Flemish painter Jan van den Hoecke’s painting of the Holy Roman Emperor Ferdinand III, Johann Jakob Froberger’s patron, whose death was so heartbreaking to the composer that he composed a lamentation in allemande for harpsichord.
蘭德斯畫家揚·凡·登·胡克筆下的神聖羅馬帝國皇帝斐迪南三世,是弗洛貝爾格的贊助者,他的過世讓作曲家大為傷痛,以阿勒曼德舞曲風格寫下一首大鍵琴悲歌。

Photo: Wikimedia Commons
照片:維基共享資源

As the name implies, a suite is a collection of short, stylistically different dances. They were a very popular form of composition during the Baroque period. The French ordre and suite and the Italian partite are just different words meaning the same thing.

In previous Bilingual Music articles we have seen how certain French Baroque composers would append unique — and often inscrutable — titles to individual dances within the suite. Yet, the music behind these mysterious titles actually has a set logic and sequence. That is, they would start with an allemande, followed by a courante, then a sarabande and perhaps a gavotte, and conclude with a gigue.

The German Baroque composer Johann Jakob Froberger (1616-1667) is generally regarded as the person who established the accepted sequence of the suite. The manuscripts he presented to the Holy Roman Emperor Ferdinand III have been preserved, and they became the model for later composers to follow.

Suites generally commence with a moderate tempo allemande (originally from “Allemagne,” the French word for Germany), providing a solemn opening to the music.

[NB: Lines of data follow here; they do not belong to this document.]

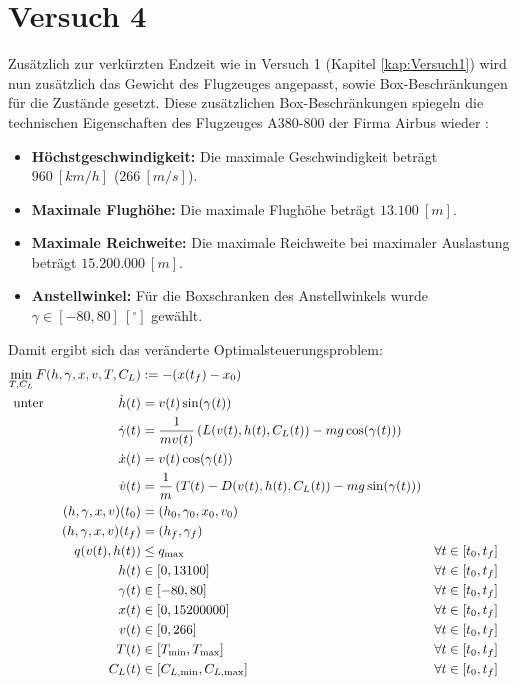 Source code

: \section{Versuch 4}\label{kap:Versuch4}
Zusätzlich zur verkürzten Endzeit wie in Versuch 1 (Kapitel \ref{kap:Versuch1}) wird nun zusätzlich das Gewicht des Flugzeuges angepasst, sowie Box-Beschränkungen für die Zustände gesetzt. Diese zusätzlichen Box-Beschränkungen spiegeln die technischen Eigenschaften des Flugzeuges A380-800 der Firma Airbus wieder \cite{A380Tech}:
\begin{itemize}
\item \textbf{Höchstgeschwindigkeit:} Die maximale Geschwindigkeit beträgt $960 \ [km/h]$ ($266 \ [m/s]$).
%
\item \textbf{Maximale Flughöhe:} Die maximale Flughöhe beträgt $13.100 \ [m]$.
%
\item \textbf{Maximale Reichweite:} Die maximale Reichweite bei maximaler Auslastung beträgt $15.200.000 \ [m]$.
%
\item \textbf{Anstellwinkel:} Für die Boxschranken des Anstellwinkels wurde $\gamma \in [-80,80] \ [^{\circ}]$ gewählt. 
\end{itemize}
Damit ergibt sich das veränderte Optimalsteuerungsproblem:
\begin{align*}
\min_{T, C_L} F(h,\gamma,x,v,T,C_L) &:= -(x(t_f) - x_0) \\
\text{unter} \hspace{20mm} \dot{h}(t) &= v(t) \sin(\gamma(t)) \\
\dot{\gamma}(t) &=  \dfrac{1}{mv(t)} \left( L(v(t),h(t),C_L(t)) - mg \cos(\gamma(t)) \right) \\
\dot{x}(t) &= v(t) \cos(\gamma(t))\\
\dot{v}(t) &= \dfrac{1}{m} \left( T(t) - D(v(t),h(t),C_L(t)) - mg \sin(\gamma(t)) \right) \\
(h,\gamma,x,v)(t_0) &= (h_0,\gamma_0,x_0,v_0) \\
(h,\gamma,x,v)(t_f) &= (h_f,\gamma_f) \hspace{36mm} \\
q(v(t),h(t)) &\leq q_{\max} & & \forall t \in [t_0,t_f] \\
h(t) &\in [0,13100] & & \forall t \in [t_0,t_f] \\
\gamma(t) &\in [-80,80] & & \forall t \in [t_0,t_f] \\
x(t) &\in [0,15200000] & & \forall t \in [t_0,t_f] \\
v(t) &\in [0,266] & & \forall t \in [t_0,t_f] \\
T(t) &\in [T_{\min},T_{\max}] & & \forall t \in [t_0,t_f] \\
C_L(t) &\in [C_{L, \min},C_{L, \max}] & & \forall t \in [t_0,t_f]
\end{align*}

This is followed by a faster tempo triple-meter courante, the name coming from the Italian word for “running,” as in flowing currents. The music then slows down to the moderate pace of the sarabande, a dance originating in the Spanish colonies in South America, a lively and energetic musical style that was tamed when brought across to Europe and transformed into the adagio dances popular in European court music. The gigue, a lively folk dance often used to end the suite with a final flourish, originated from the Irish jig imported to Europe in the mid-17th century before court composers gradually wove a contrapuntal texture into it.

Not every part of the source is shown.